Byłbym zachwycony, że tak znakomite grono twórców, pedagogów i krytyków wybrało moje prace na tak prestiżową ekspozycję. Być może byłaby to nawet moja pierwsza tak ogromna wystawa. To dla młodego twórcy, wchodzącego dopiero na rynek sztuki wyróżnienie i nagroda.
Wystawa Najlepsze Dyplomy Artystyczne ASP w gdańskiej Zbrojowni - każdy może tu wejść. Bez biletu.
Powszechna dostępność tej wystawy jest czymś wyjątkowym na skalę kraju. To otwarty pasaż w centrum Gdańska, tajemnicze wnętrze promujące młodą sztukę, które możemy zwiedzić niejako po drodze spacerując uliczkami Jarmarku Dominikańskiego. Nic dziwnego, że nasze wydarzenie co roku jest atrakcją turystyczną. Przychodzą stali bywalcy, ale jest też wielu nowych gości, którzy trafili na wystawę przypadkiem. To jest szczególnie cenne dla misji naszej uczelni – powszechny dostęp do kultury, sztuki, często przecież niełatwej w odbiorze, współuczestniczenie w tym procesie.
Gdyby miał pan jako rektor uczelni, artysta oprowadzić po wystawie przypadkowego przechodnia...

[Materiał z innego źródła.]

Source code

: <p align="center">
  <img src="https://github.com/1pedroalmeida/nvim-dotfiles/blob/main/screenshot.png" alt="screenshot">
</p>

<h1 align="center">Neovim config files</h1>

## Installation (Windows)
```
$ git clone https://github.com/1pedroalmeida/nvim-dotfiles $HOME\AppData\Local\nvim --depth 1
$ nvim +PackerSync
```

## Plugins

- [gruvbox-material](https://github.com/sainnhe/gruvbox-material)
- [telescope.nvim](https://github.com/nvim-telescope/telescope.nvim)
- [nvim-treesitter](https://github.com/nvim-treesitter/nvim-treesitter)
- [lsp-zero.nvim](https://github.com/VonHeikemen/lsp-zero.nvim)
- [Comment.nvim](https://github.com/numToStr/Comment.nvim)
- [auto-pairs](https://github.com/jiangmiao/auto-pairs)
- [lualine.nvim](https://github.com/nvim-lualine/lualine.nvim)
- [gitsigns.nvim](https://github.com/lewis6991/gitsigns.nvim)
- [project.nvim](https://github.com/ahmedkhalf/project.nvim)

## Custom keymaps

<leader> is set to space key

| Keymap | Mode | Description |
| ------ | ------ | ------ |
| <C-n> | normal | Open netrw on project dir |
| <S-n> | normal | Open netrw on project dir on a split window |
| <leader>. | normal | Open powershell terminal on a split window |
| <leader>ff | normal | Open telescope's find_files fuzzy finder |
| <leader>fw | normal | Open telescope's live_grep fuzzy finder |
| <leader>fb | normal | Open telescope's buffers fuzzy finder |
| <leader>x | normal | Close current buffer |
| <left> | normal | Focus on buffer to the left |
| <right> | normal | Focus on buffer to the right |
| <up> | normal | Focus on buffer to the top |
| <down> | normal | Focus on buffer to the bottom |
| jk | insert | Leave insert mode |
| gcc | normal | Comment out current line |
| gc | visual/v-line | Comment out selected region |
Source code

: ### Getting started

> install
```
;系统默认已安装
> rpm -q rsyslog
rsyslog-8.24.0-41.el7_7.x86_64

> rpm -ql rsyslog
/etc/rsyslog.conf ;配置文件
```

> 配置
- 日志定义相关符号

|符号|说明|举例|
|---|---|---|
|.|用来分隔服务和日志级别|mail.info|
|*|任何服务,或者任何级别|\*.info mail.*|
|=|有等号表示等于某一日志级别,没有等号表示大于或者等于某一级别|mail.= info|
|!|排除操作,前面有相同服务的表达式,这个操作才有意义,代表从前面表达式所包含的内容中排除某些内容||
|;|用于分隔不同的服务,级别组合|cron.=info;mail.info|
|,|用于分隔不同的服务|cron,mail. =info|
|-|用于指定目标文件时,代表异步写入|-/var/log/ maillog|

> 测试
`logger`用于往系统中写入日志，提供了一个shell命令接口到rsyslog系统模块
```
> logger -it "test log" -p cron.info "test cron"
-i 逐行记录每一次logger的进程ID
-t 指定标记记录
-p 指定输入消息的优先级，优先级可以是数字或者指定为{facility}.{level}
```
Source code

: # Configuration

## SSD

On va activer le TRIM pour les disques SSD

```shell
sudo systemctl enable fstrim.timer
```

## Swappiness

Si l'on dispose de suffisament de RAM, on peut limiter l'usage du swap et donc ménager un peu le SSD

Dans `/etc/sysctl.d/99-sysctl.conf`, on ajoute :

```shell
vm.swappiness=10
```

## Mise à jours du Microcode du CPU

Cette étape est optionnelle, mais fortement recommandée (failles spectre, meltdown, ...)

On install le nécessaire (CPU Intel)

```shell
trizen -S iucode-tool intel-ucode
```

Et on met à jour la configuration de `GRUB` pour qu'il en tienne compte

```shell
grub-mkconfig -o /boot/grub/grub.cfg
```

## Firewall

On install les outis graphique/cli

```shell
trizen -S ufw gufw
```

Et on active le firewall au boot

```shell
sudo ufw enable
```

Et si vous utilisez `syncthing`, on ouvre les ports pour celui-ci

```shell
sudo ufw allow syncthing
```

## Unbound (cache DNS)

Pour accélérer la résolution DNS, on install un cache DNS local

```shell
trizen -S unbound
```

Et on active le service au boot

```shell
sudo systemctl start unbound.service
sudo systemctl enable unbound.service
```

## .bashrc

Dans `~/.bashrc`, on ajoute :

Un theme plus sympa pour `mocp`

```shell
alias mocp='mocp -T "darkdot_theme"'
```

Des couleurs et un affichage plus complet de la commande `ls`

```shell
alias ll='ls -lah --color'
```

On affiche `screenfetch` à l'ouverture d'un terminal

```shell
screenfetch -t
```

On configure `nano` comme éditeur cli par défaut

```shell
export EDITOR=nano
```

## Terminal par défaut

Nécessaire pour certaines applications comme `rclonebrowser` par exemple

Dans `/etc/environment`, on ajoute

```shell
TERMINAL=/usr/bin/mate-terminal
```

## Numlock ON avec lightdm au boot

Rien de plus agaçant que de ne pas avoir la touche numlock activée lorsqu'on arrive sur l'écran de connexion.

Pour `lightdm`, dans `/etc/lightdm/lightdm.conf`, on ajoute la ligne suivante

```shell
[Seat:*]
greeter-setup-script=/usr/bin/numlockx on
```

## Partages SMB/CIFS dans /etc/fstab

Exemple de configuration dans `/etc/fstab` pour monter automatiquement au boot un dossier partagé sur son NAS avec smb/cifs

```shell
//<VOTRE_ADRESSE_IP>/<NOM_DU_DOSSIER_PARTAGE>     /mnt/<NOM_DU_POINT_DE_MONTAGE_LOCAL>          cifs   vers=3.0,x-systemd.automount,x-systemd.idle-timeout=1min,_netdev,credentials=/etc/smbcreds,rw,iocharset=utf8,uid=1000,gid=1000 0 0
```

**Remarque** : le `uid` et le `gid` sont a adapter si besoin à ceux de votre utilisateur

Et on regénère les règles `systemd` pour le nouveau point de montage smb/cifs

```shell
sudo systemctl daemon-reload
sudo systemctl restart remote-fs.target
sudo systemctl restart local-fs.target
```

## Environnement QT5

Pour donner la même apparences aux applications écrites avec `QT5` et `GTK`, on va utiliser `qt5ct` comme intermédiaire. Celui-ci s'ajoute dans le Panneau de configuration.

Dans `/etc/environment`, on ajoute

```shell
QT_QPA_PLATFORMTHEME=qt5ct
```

Jestem przeciwnikiem „zagadania” sztuki. Dobra sztuka nie potrzebuje komentarza, choć prezentowane tu dzieła artystów wizualnych często nie są łatwe w odbiorze. Najlepiej poddać się własnym emocjom, intuicji, zmysłom. Już samo bycie sam na sam z dziełem w niezwykłym wnętrzu Zbrojowni jest przeżyciem. Trudno przejść przez tętniący sztuką pasaż Zbrojowni obojętnie, każdego coś tu zatrzyma. A właśnie ten przypadkowy widz jest dla nas szczególnie cenny. To często pozyskany nowy odbiorca sztuki, którego być może pierwsza wizyta w galerii zainspiruje do kolejnych poszukiwań.
Są prace, które zaskakują, prowokują do pytań i szukania odpowiedzi.
To cenne, że ludzie nie boją się pytać, o to, czy to, co tutaj oglądają jest dziełem sztuki czy elementem rzeczywistości. Wszak jedna z teorii mówi, że rzeczywistość jest sztuką, a artystą jest każdy. Najważniejsza jest reakcja, że praca nie jest odbiorcy obojętna. W artystach, mam wrażenie, nastąpiła zmiana w kwestii kontaktu z odbiorcą dzieła. Kiedyś najważniejszy był aplauz ze strony krytyka, mądra dyskusja, a nie ów „przeciętny” widz, który „i tak nic z tego nie rozumie”. Dziś zachwyt, czy w ogóle zainteresowanie „przeciętnego” odbiorcy jest równie ważny. Na pewno inspirujący. Liczy się rozmowa, wzajemny szacunek.
To już 15. edycja wystawy. Pana, jako rektora gdańskiej ASP – siódma i ostatnia. Kończy pan drugą kadencję.
Poziom prac wszystkich edycji zawsze był wysoki, ale tegoroczna wystawa jest wyjątkowa pod tym względem. Jakże szerokie spektrum! Jako juror miałem ogromny problem z wyborem laureatów… I nie tylko ja. Myślę, że dla autorów 32 prezentowanych tu prac to dopiero początek sukcesów, że jeszcze o nich nieraz usłyszymy.
Wystawa czynna w Zbrojowni Sztuki w Gdańsku do 25 sierpnia.